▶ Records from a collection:
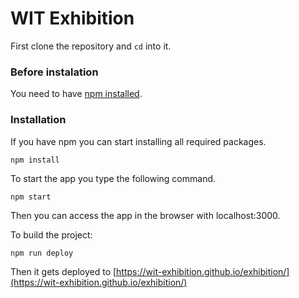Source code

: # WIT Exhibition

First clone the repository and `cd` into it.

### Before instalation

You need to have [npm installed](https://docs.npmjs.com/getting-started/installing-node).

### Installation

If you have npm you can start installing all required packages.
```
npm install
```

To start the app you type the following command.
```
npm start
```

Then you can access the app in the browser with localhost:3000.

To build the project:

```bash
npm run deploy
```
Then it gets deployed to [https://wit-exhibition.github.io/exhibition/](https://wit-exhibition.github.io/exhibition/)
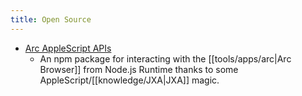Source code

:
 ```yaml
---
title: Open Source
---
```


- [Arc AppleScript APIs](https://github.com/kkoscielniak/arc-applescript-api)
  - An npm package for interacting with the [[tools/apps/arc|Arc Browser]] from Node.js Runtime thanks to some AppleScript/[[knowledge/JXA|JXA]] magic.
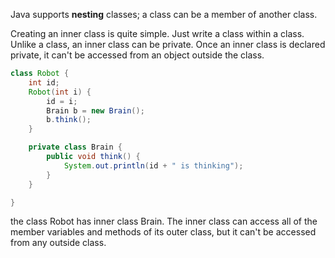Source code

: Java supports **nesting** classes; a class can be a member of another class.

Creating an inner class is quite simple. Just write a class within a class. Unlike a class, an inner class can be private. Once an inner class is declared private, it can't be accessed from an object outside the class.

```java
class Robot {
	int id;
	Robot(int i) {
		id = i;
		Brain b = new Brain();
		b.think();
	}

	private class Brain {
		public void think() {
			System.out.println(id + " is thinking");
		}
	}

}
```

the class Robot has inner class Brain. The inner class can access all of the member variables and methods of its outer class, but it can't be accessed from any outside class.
...
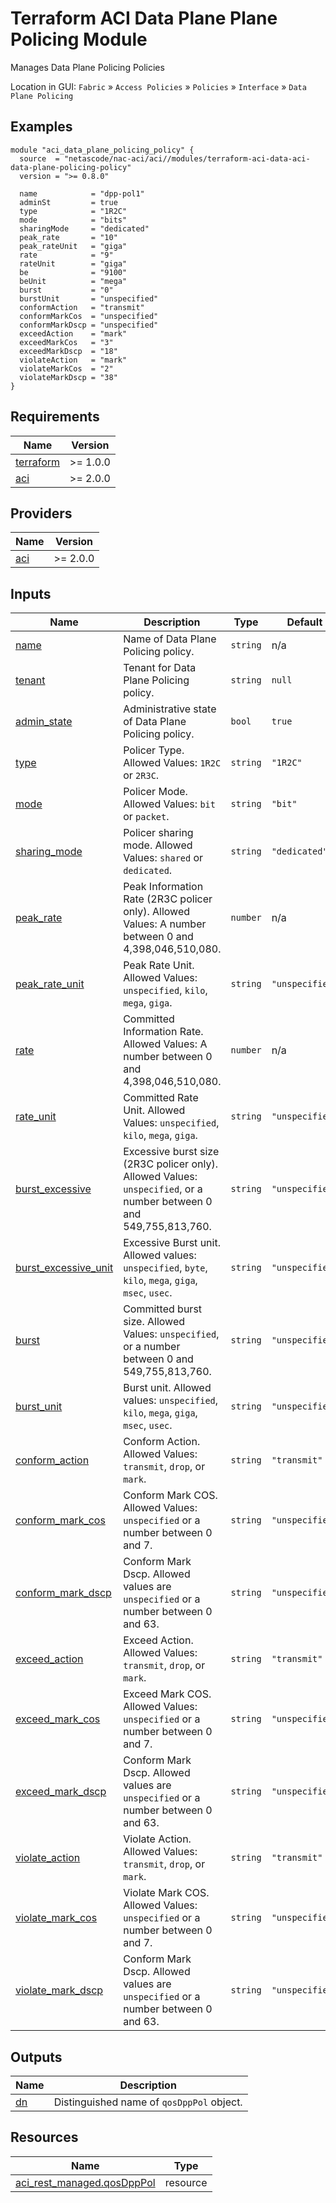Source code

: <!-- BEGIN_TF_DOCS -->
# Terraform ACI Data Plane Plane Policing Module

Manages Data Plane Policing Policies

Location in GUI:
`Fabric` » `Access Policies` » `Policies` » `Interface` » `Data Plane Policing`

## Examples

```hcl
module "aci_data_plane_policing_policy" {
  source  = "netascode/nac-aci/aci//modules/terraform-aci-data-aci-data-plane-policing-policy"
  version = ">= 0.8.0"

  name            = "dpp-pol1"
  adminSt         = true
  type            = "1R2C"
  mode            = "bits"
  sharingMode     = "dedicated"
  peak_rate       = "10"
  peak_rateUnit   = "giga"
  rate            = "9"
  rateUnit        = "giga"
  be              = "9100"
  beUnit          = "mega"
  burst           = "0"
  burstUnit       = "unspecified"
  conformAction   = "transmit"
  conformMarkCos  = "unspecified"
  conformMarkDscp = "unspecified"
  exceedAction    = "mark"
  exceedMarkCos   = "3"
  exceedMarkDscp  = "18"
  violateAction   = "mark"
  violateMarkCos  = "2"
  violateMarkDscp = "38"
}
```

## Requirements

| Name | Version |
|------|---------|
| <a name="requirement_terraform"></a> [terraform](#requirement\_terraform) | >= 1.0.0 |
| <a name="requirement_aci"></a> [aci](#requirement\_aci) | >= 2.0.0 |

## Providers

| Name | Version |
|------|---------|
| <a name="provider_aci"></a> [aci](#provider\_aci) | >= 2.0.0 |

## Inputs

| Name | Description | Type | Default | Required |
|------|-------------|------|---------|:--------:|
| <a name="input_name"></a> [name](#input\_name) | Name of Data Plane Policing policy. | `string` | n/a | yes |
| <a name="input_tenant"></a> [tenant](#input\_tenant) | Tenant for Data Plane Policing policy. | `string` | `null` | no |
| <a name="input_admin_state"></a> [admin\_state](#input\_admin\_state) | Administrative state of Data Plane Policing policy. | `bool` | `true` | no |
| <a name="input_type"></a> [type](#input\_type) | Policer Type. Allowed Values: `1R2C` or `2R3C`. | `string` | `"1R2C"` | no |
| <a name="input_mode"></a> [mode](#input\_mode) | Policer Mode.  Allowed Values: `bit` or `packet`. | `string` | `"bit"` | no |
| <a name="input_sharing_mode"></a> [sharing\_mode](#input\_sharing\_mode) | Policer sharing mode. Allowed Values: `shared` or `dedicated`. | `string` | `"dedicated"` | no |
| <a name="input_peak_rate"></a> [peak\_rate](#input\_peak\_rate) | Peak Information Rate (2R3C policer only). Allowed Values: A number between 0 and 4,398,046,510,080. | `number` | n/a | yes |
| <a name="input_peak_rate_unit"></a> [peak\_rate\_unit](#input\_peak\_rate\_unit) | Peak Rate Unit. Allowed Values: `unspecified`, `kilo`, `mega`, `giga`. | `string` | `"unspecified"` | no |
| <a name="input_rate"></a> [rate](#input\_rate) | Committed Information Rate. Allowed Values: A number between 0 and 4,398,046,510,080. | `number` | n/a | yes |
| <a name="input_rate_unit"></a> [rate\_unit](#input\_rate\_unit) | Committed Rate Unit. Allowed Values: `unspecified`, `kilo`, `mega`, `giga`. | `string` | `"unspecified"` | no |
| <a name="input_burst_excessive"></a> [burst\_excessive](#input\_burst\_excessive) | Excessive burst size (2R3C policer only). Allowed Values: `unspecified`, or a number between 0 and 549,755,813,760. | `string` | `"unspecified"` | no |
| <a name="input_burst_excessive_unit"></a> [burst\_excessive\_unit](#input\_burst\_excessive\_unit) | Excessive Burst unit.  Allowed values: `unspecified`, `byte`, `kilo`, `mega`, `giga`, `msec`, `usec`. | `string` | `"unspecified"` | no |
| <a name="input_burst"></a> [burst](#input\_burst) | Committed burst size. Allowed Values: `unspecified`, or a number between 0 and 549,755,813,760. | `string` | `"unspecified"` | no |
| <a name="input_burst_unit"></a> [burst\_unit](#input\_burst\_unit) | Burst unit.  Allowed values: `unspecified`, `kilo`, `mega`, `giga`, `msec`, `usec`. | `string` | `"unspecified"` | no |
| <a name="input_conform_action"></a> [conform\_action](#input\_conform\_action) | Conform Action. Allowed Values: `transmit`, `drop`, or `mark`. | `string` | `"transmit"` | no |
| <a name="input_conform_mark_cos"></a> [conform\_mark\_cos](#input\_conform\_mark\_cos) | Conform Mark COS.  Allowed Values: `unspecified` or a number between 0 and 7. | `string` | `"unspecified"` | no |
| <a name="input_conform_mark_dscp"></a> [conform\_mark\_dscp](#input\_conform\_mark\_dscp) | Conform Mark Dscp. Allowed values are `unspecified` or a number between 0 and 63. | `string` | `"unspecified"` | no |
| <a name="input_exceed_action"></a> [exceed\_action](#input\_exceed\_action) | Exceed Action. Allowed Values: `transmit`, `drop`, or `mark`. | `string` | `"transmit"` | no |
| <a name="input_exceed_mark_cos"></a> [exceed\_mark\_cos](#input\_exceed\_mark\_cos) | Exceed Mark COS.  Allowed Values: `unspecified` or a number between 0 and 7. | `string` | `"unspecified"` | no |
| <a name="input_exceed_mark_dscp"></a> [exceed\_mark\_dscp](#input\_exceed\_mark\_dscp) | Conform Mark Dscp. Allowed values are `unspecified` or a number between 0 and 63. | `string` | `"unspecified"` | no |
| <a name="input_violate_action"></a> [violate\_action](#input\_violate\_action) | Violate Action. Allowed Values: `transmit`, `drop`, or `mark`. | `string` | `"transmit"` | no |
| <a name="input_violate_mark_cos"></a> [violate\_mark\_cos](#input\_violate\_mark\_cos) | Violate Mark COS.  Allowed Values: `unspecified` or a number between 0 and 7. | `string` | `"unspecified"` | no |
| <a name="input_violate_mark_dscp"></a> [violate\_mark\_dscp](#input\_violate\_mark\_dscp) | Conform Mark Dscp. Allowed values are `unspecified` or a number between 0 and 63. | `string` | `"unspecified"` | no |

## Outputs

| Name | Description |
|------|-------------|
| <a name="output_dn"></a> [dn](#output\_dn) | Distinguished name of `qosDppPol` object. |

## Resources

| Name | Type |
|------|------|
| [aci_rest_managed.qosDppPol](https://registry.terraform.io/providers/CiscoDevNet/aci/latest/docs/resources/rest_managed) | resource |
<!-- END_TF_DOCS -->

▶ Your objective:
All lines of the data that hold "Policies" need to be copied.

▶ Answer box:
Manages Data Plane Policing Policies
`Fabric` » `Access Policies` » `Policies` » `Interface` » `Data Plane Policing`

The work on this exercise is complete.